From this point forward in the discussion, the focus veered away from physics and quantum mechanics, and more attention was given to trying to better understand other concepts of Buddhism.
An important concept in Buddhism is the idea of reincarnation. After death, an individual is either reborn as another life form, or he/she achieves nirvana and leave the cycle of suffering, death, and rebirth. The theory of Emptiness, however, seems to suggest that there is no such thing as an individual. If no unique individuals exist, then how can their passing from one life form to another be observed or explained? To understand this, the meaning of an individual and its relevance to the theory of Emptiness was refined. There are individuals with unique sets of identifiable characteristics, but they are not individuals in the sense that they can exist separately from the whole. In this way, unique characteristics of an individual do exist and can appear in different life forms.
The characteristics that are passed on to different life forms were compared to the western idea of a soul. It was agreed that this soul is probably not a physical object that is passed from one organism to another. If it were a physical object, it would be impossible to explain its movements around the globe using physics; either the laws of physics are wrong, or the soul is not physical and those laws do not apply to it. To allow the laws of physics and our idea of the soul to coexist, the unique sets of characteristics that define an individual were compared to a unique wave pattern, rather than a particle, that could be present in different organisms. Exactly how this pattern could be observed, or any other characteristics about the wave, was not discussed.
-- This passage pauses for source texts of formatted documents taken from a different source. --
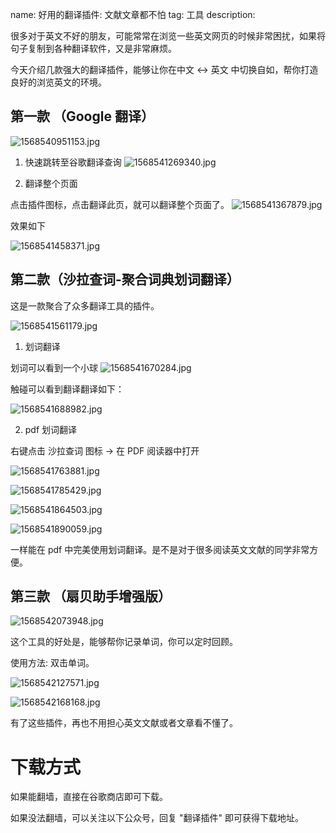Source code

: name: 好用的翻译插件: 文献文章都不怕
tag: 工具
description: 


很多对于英文不好的朋友，可能常常在浏览一些英文网页的时候非常困扰，如果将句子复制到各种翻译软件，又是非常麻烦。

今天介绍几款强大的翻译插件，能够让你在中文 <-> 英文 中切换自如，帮你打造良好的浏览英文的环境。

## 第一款 （Google 翻译）

![1568540951153.jpg](https://s3.qiufengh.com/blog/1568540951153.jpg)


1. 快速跳转至谷歌翻译查询
![1568541269340.jpg](https://s3.qiufengh.com/blog/1568541269340.jpg)

2. 翻译整个页面


点击插件图标，点击翻译此页，就可以翻译整个页面了。
![1568541367879.jpg](https://s3.qiufengh.com/blog/1568541367879.jpg)

效果如下

![1568541458371.jpg](https://s3.qiufengh.com/blog/1568541458371.jpg)


## 第二款（沙拉查词-聚合词典划词翻译）

这是一款聚合了众多翻译工具的插件。

![1568541561179.jpg](https://s3.qiufengh.com/blog/1568541561179.jpg)

1. 划词翻译

划词可以看到一个小球
![1568541670284.jpg](https://s3.qiufengh.com/blog/1568541670284.jpg)

触碰可以看到翻译翻译如下：

![1568541688982.jpg](https://s3.qiufengh.com/blog/1568541688982.jpg)

2. pdf 划词翻译

右键点击 沙拉查词 图标 -> 在 PDF 阅读器中打开

![1568541763881.jpg](https://s3.qiufengh.com/blog/1568541763881.jpg)

![1568541785429.jpg](https://s3.qiufengh.com/blog/1568541785429.jpg)

![1568541864503.jpg](https://s3.qiufengh.com/blog/1568541864503.jpg)

![1568541890059.jpg](https://s3.qiufengh.com/blog/1568541890059.jpg)

一样能在 pdf 中完美使用划词翻译。是不是对于很多阅读英文文献的同学非常方便。


## 第三款 （扇贝助手增强版）

![1568542073948.jpg](https://s3.qiufengh.com/blog/1568542073948.jpg)


这个工具的好处是，能够帮你记录单词，你可以定时回顾。

使用方法: 双击单词。

![1568542127571.jpg](https://s3.qiufengh.com/blog/1568542127571.jpg)


![1568542168168.jpg](https://s3.qiufengh.com/blog/1568542168168.jpg)


有了这些插件，再也不用担心英文文献或者文章看不懂了。

# 下载方式

如果能翻墙，直接在谷歌商店即可下载。

如果没法翻墙，可以关注以下公众号，回复 "翻译插件" 即可获得下载地址。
A lot of time was spent understanding the role of the soul and the individual in Buddhism. Western philosophies place a lot of importance on the individual. Our most prominent religions focus on leading a good life so that our soul can enjoy a good afterlife and that we as individuals can be happy. Buddhism places much less significance on the individual and is much more concerned with how things are connected to and dependent upon one another. It is difficult, then, to understand why so much effort is put into achieving nirvana for the individual and why it matters if the individual leaves the birth death cycle.
This difficulty may have stemmed from a lack of clarity on what nirvana is and why it is desirable. Nirvana was described as completely losing one’s identity, something westerners value, and accepting the interconnectedness of everything. People who have achieved nirvana are totally disconnected from those around them. They witness and understand the emotions of others but are not negatively or positively affected by those emotions. In this way, they can experience no pain, but it seems that they can also experience no pleasure. Nirvana and why it is appealing was difficult to grapple with.
Another question left unanswered was, if Buddha had achieved Nirvana, why he still felt compelled to return and help those around them. It is said that Buddha returned because he felt compassion for all sentient beings and wanted to end suffering. Through the course of the discussion, we were unable to pin down how one can have empathy while being completely disconnected from those around them. How could Buddha have felt compassionate about the suffering of his fellow sentient beings without empathy? How can there be true empathy without any connection with the people around us?
The discussion ended, as usual, with many open questions.